Abstract

As alternative energy sources, such as solar, geothermal, wind, and wave, become viable in the future and cost-competitive with and environmentally favorable to conventional carbon-based energy sources, it will be increasingly important to develop low-cost energy-storage systems. These energy-storage systems may be either carbon-based or non-carbon-based but must possess a high energy-storage density, high operating efficiency, low cost, and ease of use, such as operation from the extensive electrical grid that exists throughout developed countries. Here, we present a novel energy-storage concept employing aqueous hydrogen peroxide (H 2O 2). The electrochemical synthesis of H 2O 2 from aerated water using a solid superacid cathodic electrode is proposed on the basis of a prior literature study and serves as the mechanism of stored energy.

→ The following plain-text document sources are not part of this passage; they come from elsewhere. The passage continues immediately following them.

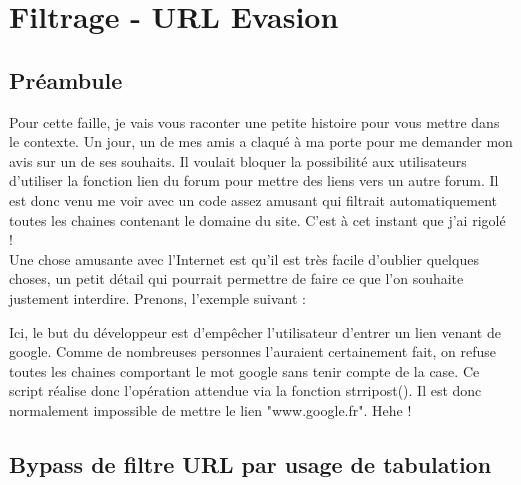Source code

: \documentclass{article}
\begin{document}
\newpage
\section{Filtrage - URL Evasion}
\subsection{Préambule}
Pour cette faille, je vais vous raconter une petite histoire pour vous mettre dans le contexte. Un jour, un de mes amis a claqué à ma porte pour me demander mon avis sur un de ses souhaits. Il voulait bloquer la possibilité aux utilisateurs d'utiliser la fonction lien du forum pour mettre des liens vers un autre forum. Il est donc venu me voir avec un code assez amusant qui filtrait automatiquement toutes les chaines contenant le domaine du site. C'est à cet instant que j'ai rigolé !\\ 
Une chose amusante avec l'Internet est qu'il est très facile d'oublier quelques choses, un petit détail qui pourrait permettre de faire ce que l'on souhaite justement interdire. Prenons, l'exemple suivant :
\vspace{0.2cm}\\
\vspace{0.2cm}

Ici, le but du développeur est d'empêcher l'utilisateur d'entrer un lien venant de google. Comme de nombreuses personnes l'auraient certainement fait, on refuse toutes les chaines comportant le mot google sans tenir compte de la case. Ce script réalise donc l'opération attendue via la fonction strripost(). Il est donc normalement impossible de mettre le lien "www.google.fr". Hehe !

\subsection{Bypass de filtre URL par usage de tabulation}
\end{document}
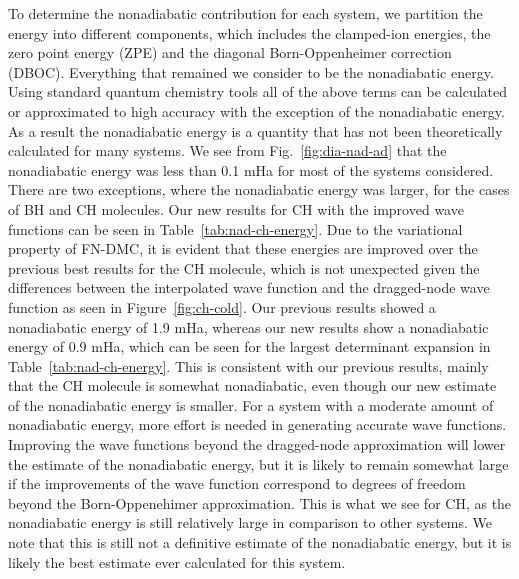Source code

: To determine the nonadiabatic contribution for each system,
we partition the energy into different components,
which includes the clamped-ion energies, the zero point energy (ZPE) and the
diagonal Born-Oppenheimer correction (DBOC). Everything that remained we
consider to be the nonadiabatic energy. Using standard quantum chemistry tools
all of the above terms can be calculated or approximated to high accuracy with
the exception of the nonadiabatic energy. As a result the nonadiabatic energy is
a quantity that has not been theoretically calculated for many systems. We see from Fig.~\ref{fig:dia-nad-ad} that the nonadiabatic energy was less than 0.1 mHa for most of the
systems considered. There are two exceptions, where the nonadiabatic energy
was larger, for the cases of BH and CH molecules.
Our new results for CH with the improved wave functions can be seen in Table~\ref{tab:nad-ch-energy}. Due to the variational property of FN-DMC, it is evident that these energies
are improved over the previous best results for the CH molecule, which is not
unexpected given the differences between the interpolated wave function and the
dragged-node wave function as seen in Figure~\ref{fig:ch-cold}. Our previous results showed a
nonadiabatic energy of 1.9 mHa, whereas our new results show a nonadiabatic energy of
0.9 mHa, which can be seen for the largest determinant expansion in Table~\ref{tab:nad-ch-energy}. This
is consistent with our previous results, mainly that the CH molecule is somewhat
nonadiabatic, even though our new estimate of the nonadiabatic energy is smaller.
For a system with a moderate amount of nonadiabatic energy, more effort is needed
in generating accurate wave functions. Improving the wave functions beyond the
dragged-node approximation will lower the estimate of the nonadiabatic energy,
but it is likely to remain somewhat large if the improvements of the wave function
correspond to degrees of freedom beyond the Born-Oppenehimer approximation.
This is what we see for CH, as the nonadiabatic energy is still relatively large in
comparison to other systems. We note that this is still not a definitive estimate of
the nonadiabatic energy, but it is likely the best estimate ever calculated for this
system.


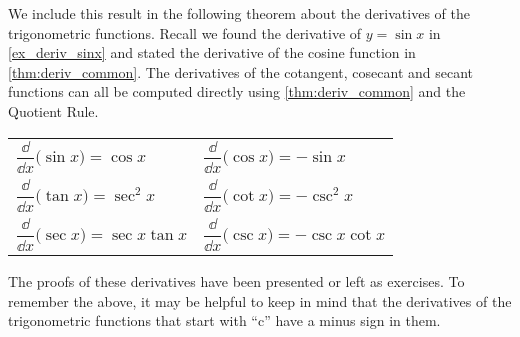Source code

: We include this result in the following theorem about the derivatives of the trigonometric functions. Recall we found the derivative of $y=\sin x$ in \autoref{ex_deriv_sinx} and stated the derivative of the cosine function in \autoref{thm:deriv_common}. The derivatives of the cotangent, cosecant and secant functions can all be computed directly using \autoref{thm:deriv_common} and the Quotient Rule.

\begin{theorem}\label{thm:deriv_trig}
\begin{anywhereenum}
\renewcommand{\arraystretch}{2.2}
	\begin{tabular}{ll}
		\item	$\dfrac{\dd}{\dd x}\bigl(\sin x\bigr) = \cos x$ &
		\item	$\dfrac{\dd}{\dd x}\bigl(\cos x\bigr) = -\sin x$ \\
		\item	$\dfrac{\dd}{\dd x}\bigl(\tan x\bigr) = \sec^2 x$ \qquad\quad\null&
		\item	$\dfrac{\dd}{\dd x}\bigl(\cot x\bigr) = -\csc^2 x$ \\
		\item	$\dfrac{\dd}{\dd x}\bigl(\sec x\bigr) = \sec x\tan x$ &
		\item	$\dfrac{\dd}{\dd x}\bigl(\csc x\bigr) = -\csc x\cot x$
	\end{tabular}
\end{anywhereenum}
\end{theorem}

The proofs of these derivatives have been presented or left as exercises. To remember the above, it may be helpful to keep in mind that the derivatives of the trigonometric functions that start with ``c'' have a minus sign in them.


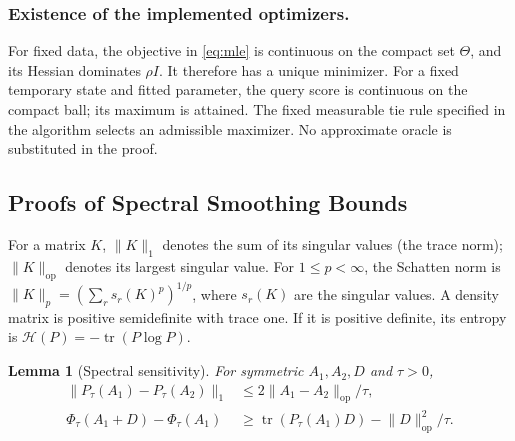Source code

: \documentclass[10pt,twoside,letterpaper]{article}
\newtheorem{lemma}{Lemma}[section]
\newcommand{\tr}{\operatorname{tr}}
\newcommand{\op}{\mathrm{op}}
\newcommand{\norm}[1]{\lVert #1\rVert}
\begin{document}
\subsubsection*{Existence of the implemented optimizers.}
For fixed data, the objective in \eqref{eq:mle} is continuous on the
compact set $\Theta$, and its Hessian dominates $\rho I$. It therefore
has a unique minimizer. For a fixed temporary state and fitted
parameter, the query score is continuous on the compact ball; its
maximum is attained. The fixed measurable tie rule specified in the
algorithm selects an admissible maximizer. No approximate oracle is
substituted in the proof.

\subsection{Proofs of Spectral Smoothing Bounds}
\label{app:spectral}

For a matrix $K$, $\norm{K}_1$ denotes the sum of its singular values
(the trace norm); $\norm{K}_{\op}$ denotes its largest singular value.
For $1\le p<\infty$, the Schatten norm is
$\norm{K}_p=(\sum_r s_r(K)^p)^{1/p}$, where $s_r(K)$ are the singular
values. A density matrix is positive semidefinite with trace one.
If it is positive definite, its entropy is
$\mathcal H(P)=-\tr(P\log P)$.

\begin{lemma}[Spectral sensitivity]
\label{lem:gibbs}
For symmetric $A_1,A_2,D$ and $\tau>0$,
\begin{align}
\norm{P_\tau(A_1)-P_\tau(A_2)}_1
&\le 2\norm{A_1-A_2}_{\op}/\tau,
\label{eq:app-gibbs-lip}\\
\Phi_\tau(A_1+D)-\Phi_\tau(A_1)
&\ge\tr(P_\tau(A_1)D)-\norm{D}_{\op}^2/\tau.
\label{eq:app-potential-increment}
\end{align}
\end{lemma}
\end{document}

The subsequent generation of H 2 plus O 2 (again via electrolysis on a cathodic superacid electrode) for use in a polymer electrolyte membrane (PEM) fuel cell is described and thus comprises energy release. For a 50 wt % aqueous H 2O 2 solution using a tungstated zirconia electrocatalyst with an energy-storage density of >0.49 MJ/kg solution and a full-cycle (synthesis to electrical energy output) operating efficiency of >35% has been estimated to be feasible based on prior literature work.